筑紫 圭一 法学部 地球環境法学科 准教授

 環境を十分に保護するには、どのような法理論や法制度が必要なのか。私が担当している「生活環境法」の講義で扱う内容でいいますと、例えば「廃棄物処理法」という住民の生活環境を守るための法規制があります。

 しかし、業者のずさんな管理によって汚染物質が漏れ出し、健康が脅かされてしまう。そんな事態に陥ったとしたらどうでしょうか。ある地域では、周辺住民が規制権限をもつ自治体を相手に訴訟を起こしました。その裁判では裁判所が住民の請求を認め、自治体に対し規制権限の行使を命じたのです。

 この判決が意味することは2つ。「十分な法制度があっても必ずしもうまく機能しないことがある」ということ。そして運用に不備がある場合は「裁判所も環境規制を後押しできる」という事実です。

法制度は改善をくり返す

 実はこれまで、裁判所の命により国や自治体に規制実施を義務づけることは、非常に困難でした。こうした判例を出すことに、「裁判所は非常に消極的」という歴史の積み重ねがあったからです。

 しかし、学説の強力な支持を背景に、2004年、行政による処分などに対して適法性を問うための「行政事件訴訟法」が改正されました。一定の条件を満たす場合には、「義務付け判決」を出すことができる、と明記されたのです。そもそも廃棄物処理法も、新たな問題に直面するたびに何度も改正されています。

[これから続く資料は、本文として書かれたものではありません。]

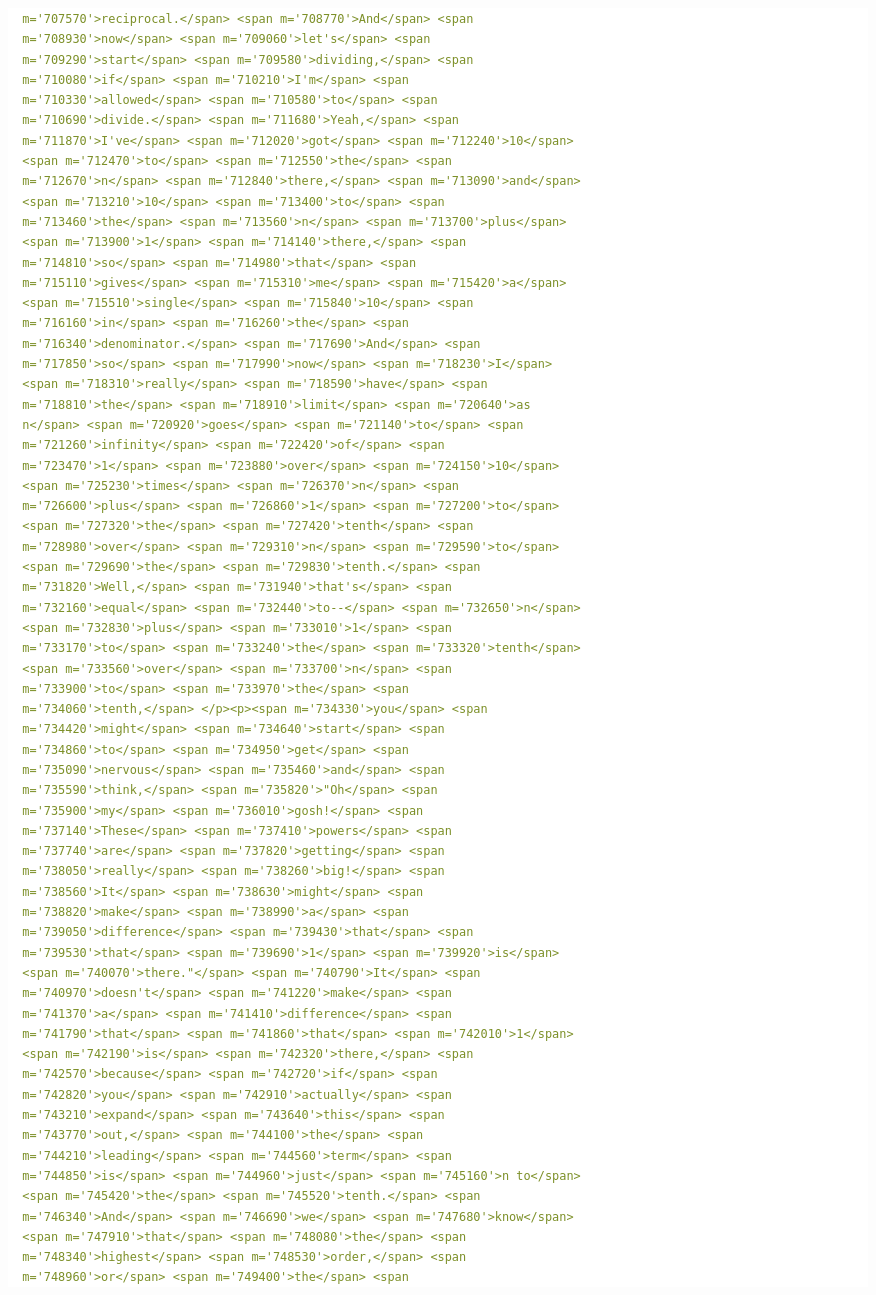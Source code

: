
 ```yaml
  m='707570'>reciprocal.</span> <span m='708770'>And</span> <span
  m='708930'>now</span> <span m='709060'>let's</span> <span
  m='709290'>start</span> <span m='709580'>dividing,</span> <span
  m='710080'>if</span> <span m='710210'>I'm</span> <span
  m='710330'>allowed</span> <span m='710580'>to</span> <span
  m='710690'>divide.</span> <span m='711680'>Yeah,</span> <span
  m='711870'>I've</span> <span m='712020'>got</span> <span m='712240'>10</span>
  <span m='712470'>to</span> <span m='712550'>the</span> <span
  m='712670'>n</span> <span m='712840'>there,</span> <span m='713090'>and</span>
  <span m='713210'>10</span> <span m='713400'>to</span> <span
  m='713460'>the</span> <span m='713560'>n</span> <span m='713700'>plus</span>
  <span m='713900'>1</span> <span m='714140'>there,</span> <span
  m='714810'>so</span> <span m='714980'>that</span> <span
  m='715110'>gives</span> <span m='715310'>me</span> <span m='715420'>a</span>
  <span m='715510'>single</span> <span m='715840'>10</span> <span
  m='716160'>in</span> <span m='716260'>the</span> <span
  m='716340'>denominator.</span> <span m='717690'>And</span> <span
  m='717850'>so</span> <span m='717990'>now</span> <span m='718230'>I</span>
  <span m='718310'>really</span> <span m='718590'>have</span> <span
  m='718810'>the</span> <span m='718910'>limit</span> <span m='720640'>as
  n</span> <span m='720920'>goes</span> <span m='721140'>to</span> <span
  m='721260'>infinity</span> <span m='722420'>of</span> <span
  m='723470'>1</span> <span m='723880'>over</span> <span m='724150'>10</span>
  <span m='725230'>times</span> <span m='726370'>n</span> <span
  m='726600'>plus</span> <span m='726860'>1</span> <span m='727200'>to</span>
  <span m='727320'>the</span> <span m='727420'>tenth</span> <span
  m='728980'>over</span> <span m='729310'>n</span> <span m='729590'>to</span>
  <span m='729690'>the</span> <span m='729830'>tenth.</span> <span
  m='731820'>Well,</span> <span m='731940'>that's</span> <span
  m='732160'>equal</span> <span m='732440'>to--</span> <span m='732650'>n</span>
  <span m='732830'>plus</span> <span m='733010'>1</span> <span
  m='733170'>to</span> <span m='733240'>the</span> <span m='733320'>tenth</span>
  <span m='733560'>over</span> <span m='733700'>n</span> <span
  m='733900'>to</span> <span m='733970'>the</span> <span
  m='734060'>tenth,</span> </p><p><span m='734330'>you</span> <span
  m='734420'>might</span> <span m='734640'>start</span> <span
  m='734860'>to</span> <span m='734950'>get</span> <span
  m='735090'>nervous</span> <span m='735460'>and</span> <span
  m='735590'>think,</span> <span m='735820'>"Oh</span> <span
  m='735900'>my</span> <span m='736010'>gosh!</span> <span
  m='737140'>These</span> <span m='737410'>powers</span> <span
  m='737740'>are</span> <span m='737820'>getting</span> <span
  m='738050'>really</span> <span m='738260'>big!</span> <span
  m='738560'>It</span> <span m='738630'>might</span> <span
  m='738820'>make</span> <span m='738990'>a</span> <span
  m='739050'>difference</span> <span m='739430'>that</span> <span
  m='739530'>that</span> <span m='739690'>1</span> <span m='739920'>is</span>
  <span m='740070'>there."</span> <span m='740790'>It</span> <span
  m='740970'>doesn't</span> <span m='741220'>make</span> <span
  m='741370'>a</span> <span m='741410'>difference</span> <span
  m='741790'>that</span> <span m='741860'>that</span> <span m='742010'>1</span>
  <span m='742190'>is</span> <span m='742320'>there,</span> <span
  m='742570'>because</span> <span m='742720'>if</span> <span
  m='742820'>you</span> <span m='742910'>actually</span> <span
  m='743210'>expand</span> <span m='743640'>this</span> <span
  m='743770'>out,</span> <span m='744100'>the</span> <span
  m='744210'>leading</span> <span m='744560'>term</span> <span
  m='744850'>is</span> <span m='744960'>just</span> <span m='745160'>n to</span>
  <span m='745420'>the</span> <span m='745520'>tenth.</span> <span
  m='746340'>And</span> <span m='746690'>we</span> <span m='747680'>know</span>
  <span m='747910'>that</span> <span m='748080'>the</span> <span
  m='748340'>highest</span> <span m='748530'>order,</span> <span
  m='748960'>or</span> <span m='749400'>the</span> <span
```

 既存の法制度に不備があれば、それを是正するための法理論が必要となる。その構築こそが、私たち研究者に求められていることの一つです。

幅広い科目と専門家との課外活動

 上智大学の地球環境法学科がスタートしたのは、1997年。実は、私は第一期生です。当時の仲間たちは、裁判官など法曹分野に進んだ人、専門知識を活かし、環境コンサルタントや公的機関の専門家になった人、あるいは私のように研究者となった者もいます。もちろん一般企業に就職した人も多い。そんな皆が学生時代を振り返って口にするのは「複数の考え方の要点を正確に把握し、全体を調整する能力が身についた」ということです。まず、原則を大事にする。その上で問題があれば、現実に即した形で解決していく。 そんな思考プロセスは、職業を問わず大いに役立っているようです。

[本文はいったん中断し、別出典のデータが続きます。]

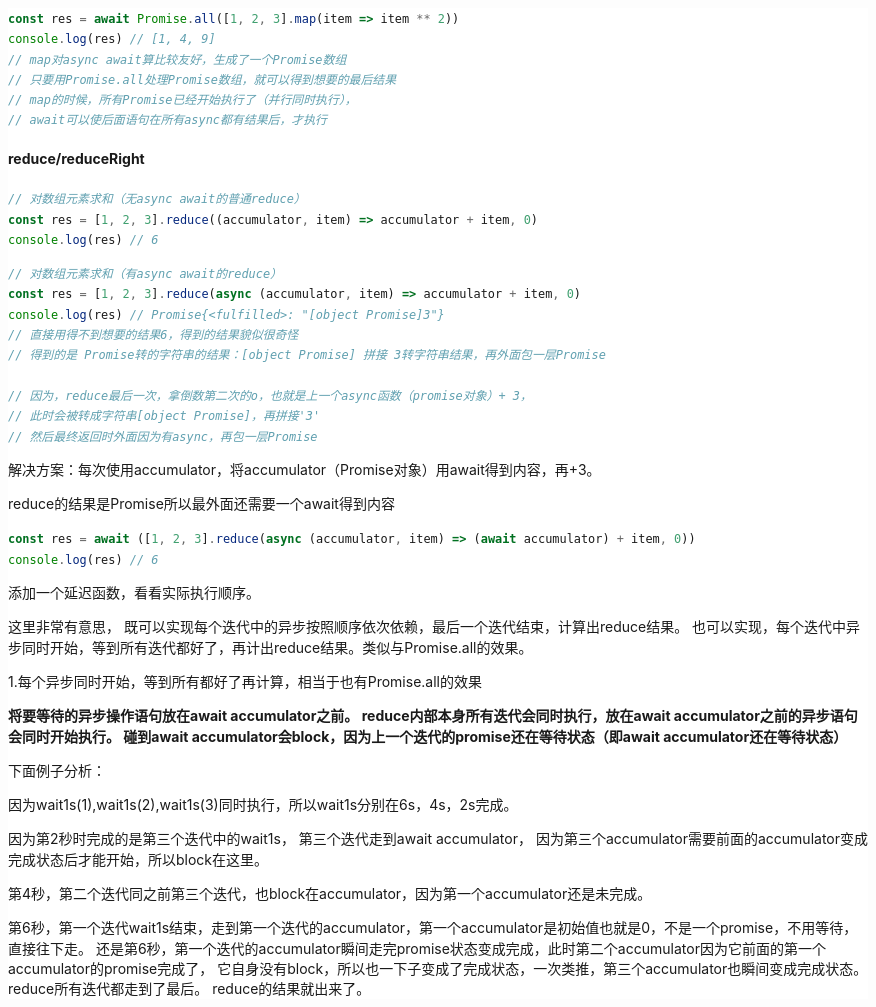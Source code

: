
```js
const res = await Promise.all([1, 2, 3].map(item => item ** 2))
console.log(res) // [1, 4, 9]
// map对async await算比较友好，生成了一个Promise数组
// 只要用Promise.all处理Promise数组，就可以得到想要的最后结果
// map的时候，所有Promise已经开始执行了（并行同时执行），
// await可以使后面语句在所有async都有结果后，才执行
```

#### reduce/reduceRight

```js
// 对数组元素求和（无async await的普通reduce）
const res = [1, 2, 3].reduce((accumulator, item) => accumulator + item, 0)
console.log(res) // 6
```

```js
// 对数组元素求和（有async await的reduce）
const res = [1, 2, 3].reduce(async (accumulator, item) => accumulator + item, 0)
console.log(res) // Promise{<fulfilled>: "[object Promise]3"}
// 直接用得不到想要的结果6，得到的结果貌似很奇怪
// 得到的是 Promise转的字符串的结果：[object Promise] 拼接 3转字符串结果，再外面包一层Promise

// 因为，reduce最后一次，拿倒数第二次的o，也就是上一个async函数（promise对象）+ 3，
// 此时会被转成字符串[object Promise]，再拼接'3'
// 然后最终返回时外面因为有async，再包一层Promise
```

解决方案：每次使用accumulator，将accumulator（Promise对象）用await得到内容，再+3。

reduce的结果是Promise所以最外面还需要一个await得到内容

```js
const res = await ([1, 2, 3].reduce(async (accumulator, item) => (await accumulator) + item, 0))
console.log(res) // 6
```

添加一个延迟函数，看看实际执行顺序。

这里非常有意思， 既可以实现每个迭代中的异步按照顺序依次依赖，最后一个迭代结束，计算出reduce结果。 也可以实现，每个迭代中异步同时开始，等到所有迭代都好了，再计出reduce结果。类似与Promise.all的效果。

1.每个异步同时开始，等到所有都好了再计算，相当于也有Promise.all的效果

**将要等待的异步操作语句放在await accumulator之前。 reduce内部本身所有迭代会同时执行，放在await accumulator之前的异步语句会同时开始执行。 碰到await
accumulator会block，因为上一个迭代的promise还在等待状态（即await accumulator还在等待状态）**

下面例子分析：

因为wait1s(1),wait1s(2),wait1s(3)同时执行，所以wait1s分别在6s，4s，2s完成。

因为第2秒时完成的是第三个迭代中的wait1s， 第三个迭代走到await accumulator， 因为第三个accumulator需要前面的accumulator变成完成状态后才能开始，所以block在这里。

第4秒，第二个迭代同之前第三个迭代，也block在accumulator，因为第一个accumulator还是未完成。

第6秒，第一个迭代wait1s结束，走到第一个迭代的accumulator，第一个accumulator是初始值也就是0，不是一个promise，不用等待，直接往下走。
还是第6秒，第一个迭代的accumulator瞬间走完promise状态变成完成，此时第二个accumulator因为它前面的第一个accumulator的promise完成了，
它自身没有block，所以也一下子变成了完成状态，一次类推，第三个accumulator也瞬间变成完成状态。reduce所有迭代都走到了最后。 reduce的结果就出来了。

 ちなみに、私がかつて仲間と楽しい時間を過ごした「環境サークル」は現在も存続していますし、環境の専門家を招いての課外活動なども活発に実施されています。上智大学は、「環境に関心がある人には最適な場である」−これは、“経験者”としての実感です。

筑紫 圭一 法学部 地球環境法学科 准教授
筑紫 圭一(ちくし・けいいち)
法学部 地球環境法学科 准教授

専門は、行政法・環境法。主著として、『行政裁量論』(放送大学教育振興会、2011年)(共著)、『自治体の環境政策と環境条例』ジュリスト1408号2頁(2010年)など。